Hurricane Dorian Impacts on Northeast US Shelf Marine Hydrography and Ecosystem

Mara Freilich1, Astrid Pacini2, Justin Joseph Suca3, Lukas Lobert4, E. Taylor Crockford2, Benjamin Nash Granzow5, Jinshi Chen6, Seth Cones3, Faith Duffy4, Alan Gaul4, Jianhua Gong2, Cora Hersh2, Max Jahns4, Alexandra Jones7, Arianna Krinos4, Lei Ma4, Phadtaya Poemnamthip4, Miraflor Santos4, Iulia Streanga4, Ruijiao Sun4, Lina Taenzer8 and Glen Gawarkiewicz2, (1)Massachusetts Institute of Technology, Earth, Atmospheric, and Planetary Sciences, Cambridge, MA, United States, (2)Woods Hole Oceanographic Institution, Woods Hole, MA, United States, (3)Woods Hole Oceanographic Institution, Biology Department, Woods Hole, MA, United States, (4)Woods Hole Oceanographic Institution, Woods Hole, United States, (5)Woods Hole Oceanographic Institution, Marine Chemistry and Geochemistry, Woods Hole, MA, United States, (6)Woods Hole Oceanographic Institution, Physical Oceanography, Woods Hole, United States, (7)Woods Hole Oceanographic Institution, Woods Hole, PA, United States, (8)Massachusetts Institute of Technology, EAPS, Cambridge, MA, United States
As Hurricane Dorian moved through the North Atlantic, the wind-induced changes in water mass structure produced an anomalous circulation on the US Northeast Shelf that persisted for weeks. This anomalous circulation resulted in unusual biological community structure in the region. Prior to the arrival of Hurricane Dorian, a large warm core ring was 100 nm to the southeast of Cape Cod, MA, USA. Upon arrival of tropical storm-force winds in the area, water from the warm core ring moved onto the shelf due to Ekman transport, with filaments reaching onto the shelf up to the 55-meter isobath. The evolution of the water mass structure and circulation is studied using satellite data, the Ocean Observatories Initiative Pioneer Array, and biophysical sampling that took place two weeks after Hurricane Dorian, from September 20-September 22. Data from this hydrographic and biological survey of the shelf and slope south of Woods Hole, MA along the Northeast US Shelf Long-Term Ecological Research (NES-LTER) cross-shelf transect are presented.

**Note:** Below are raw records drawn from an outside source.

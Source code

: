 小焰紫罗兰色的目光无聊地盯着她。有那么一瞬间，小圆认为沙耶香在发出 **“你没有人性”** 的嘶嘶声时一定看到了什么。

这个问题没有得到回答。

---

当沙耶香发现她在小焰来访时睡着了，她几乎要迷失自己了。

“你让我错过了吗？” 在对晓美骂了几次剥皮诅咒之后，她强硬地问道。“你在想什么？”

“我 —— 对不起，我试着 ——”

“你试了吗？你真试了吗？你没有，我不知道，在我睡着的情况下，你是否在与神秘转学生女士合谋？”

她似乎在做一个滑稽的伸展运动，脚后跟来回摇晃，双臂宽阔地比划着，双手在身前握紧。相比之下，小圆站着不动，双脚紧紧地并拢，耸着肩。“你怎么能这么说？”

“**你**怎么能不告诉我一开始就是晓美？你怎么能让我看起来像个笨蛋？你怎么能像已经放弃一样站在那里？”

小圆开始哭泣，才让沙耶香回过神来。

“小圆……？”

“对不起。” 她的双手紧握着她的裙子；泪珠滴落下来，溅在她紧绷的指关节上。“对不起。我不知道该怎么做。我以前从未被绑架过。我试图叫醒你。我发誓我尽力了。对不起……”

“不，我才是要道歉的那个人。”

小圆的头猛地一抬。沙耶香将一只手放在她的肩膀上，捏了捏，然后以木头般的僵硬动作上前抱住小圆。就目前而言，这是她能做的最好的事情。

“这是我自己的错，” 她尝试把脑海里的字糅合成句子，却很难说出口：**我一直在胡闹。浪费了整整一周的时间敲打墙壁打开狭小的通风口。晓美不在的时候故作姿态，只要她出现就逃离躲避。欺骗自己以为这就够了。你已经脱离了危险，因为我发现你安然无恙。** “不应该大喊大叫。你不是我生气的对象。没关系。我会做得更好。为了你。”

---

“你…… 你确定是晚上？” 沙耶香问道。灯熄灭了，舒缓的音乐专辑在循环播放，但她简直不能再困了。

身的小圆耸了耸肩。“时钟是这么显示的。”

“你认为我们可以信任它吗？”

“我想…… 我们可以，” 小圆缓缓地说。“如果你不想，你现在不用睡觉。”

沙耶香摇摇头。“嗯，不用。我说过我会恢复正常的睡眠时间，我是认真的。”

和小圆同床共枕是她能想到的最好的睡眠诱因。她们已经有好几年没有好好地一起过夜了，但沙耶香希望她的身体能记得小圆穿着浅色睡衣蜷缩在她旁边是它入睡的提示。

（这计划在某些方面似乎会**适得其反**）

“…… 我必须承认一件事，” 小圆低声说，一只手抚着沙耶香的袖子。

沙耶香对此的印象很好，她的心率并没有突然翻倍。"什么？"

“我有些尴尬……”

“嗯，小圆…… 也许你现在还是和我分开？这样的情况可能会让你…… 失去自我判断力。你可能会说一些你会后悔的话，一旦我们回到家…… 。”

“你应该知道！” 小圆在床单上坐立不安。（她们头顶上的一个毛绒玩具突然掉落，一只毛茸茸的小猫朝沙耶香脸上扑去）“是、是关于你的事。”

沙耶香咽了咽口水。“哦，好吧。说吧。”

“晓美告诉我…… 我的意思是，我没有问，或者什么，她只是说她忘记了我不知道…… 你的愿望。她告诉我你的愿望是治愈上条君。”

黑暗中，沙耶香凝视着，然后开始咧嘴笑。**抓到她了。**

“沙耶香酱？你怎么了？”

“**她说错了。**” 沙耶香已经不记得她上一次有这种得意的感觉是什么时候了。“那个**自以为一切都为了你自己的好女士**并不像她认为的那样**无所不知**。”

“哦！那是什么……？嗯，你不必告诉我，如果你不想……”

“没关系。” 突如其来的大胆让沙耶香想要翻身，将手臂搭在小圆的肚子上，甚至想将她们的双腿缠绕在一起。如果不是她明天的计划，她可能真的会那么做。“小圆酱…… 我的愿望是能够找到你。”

Abrupt salinification and warming of the hydrography extended significantly further inshore than anticipated, with TSG and ADCP data indicating that the front was located near the 40 m isobath. Most surprisingly, this frontal zone was associated with significant weakening of the westward flow generally found in this region. On the inshore end of the shelf, this warm and salty filament water overlaid the remnants of the Cold Pool, was in the bottom 10 m of the water column. Towards the shelf break, the warm core ring water was present over the whole water column. There was a second frontal zone near the shelfbreak where a deeper ring filament was present, harboring warmer (up to and exceeding 24C) and saltier (36) water than on the shelf.

Coincident with these sharp, filament associated hydrographic gradients, biological productivity on the inner shelf exhibited unique and anomalous structure driven by the warm water of Gulf Stream origin. Plankton community structure--from picoplankton to zooplankton--was patchy in the frontal regions.

Hurricane Dorian induced long-lasting changes in the physical and biological conditions on the shelf. This case study elaborates a mechanism by which hurricanes have sustained impacts on an economically important ecosystem.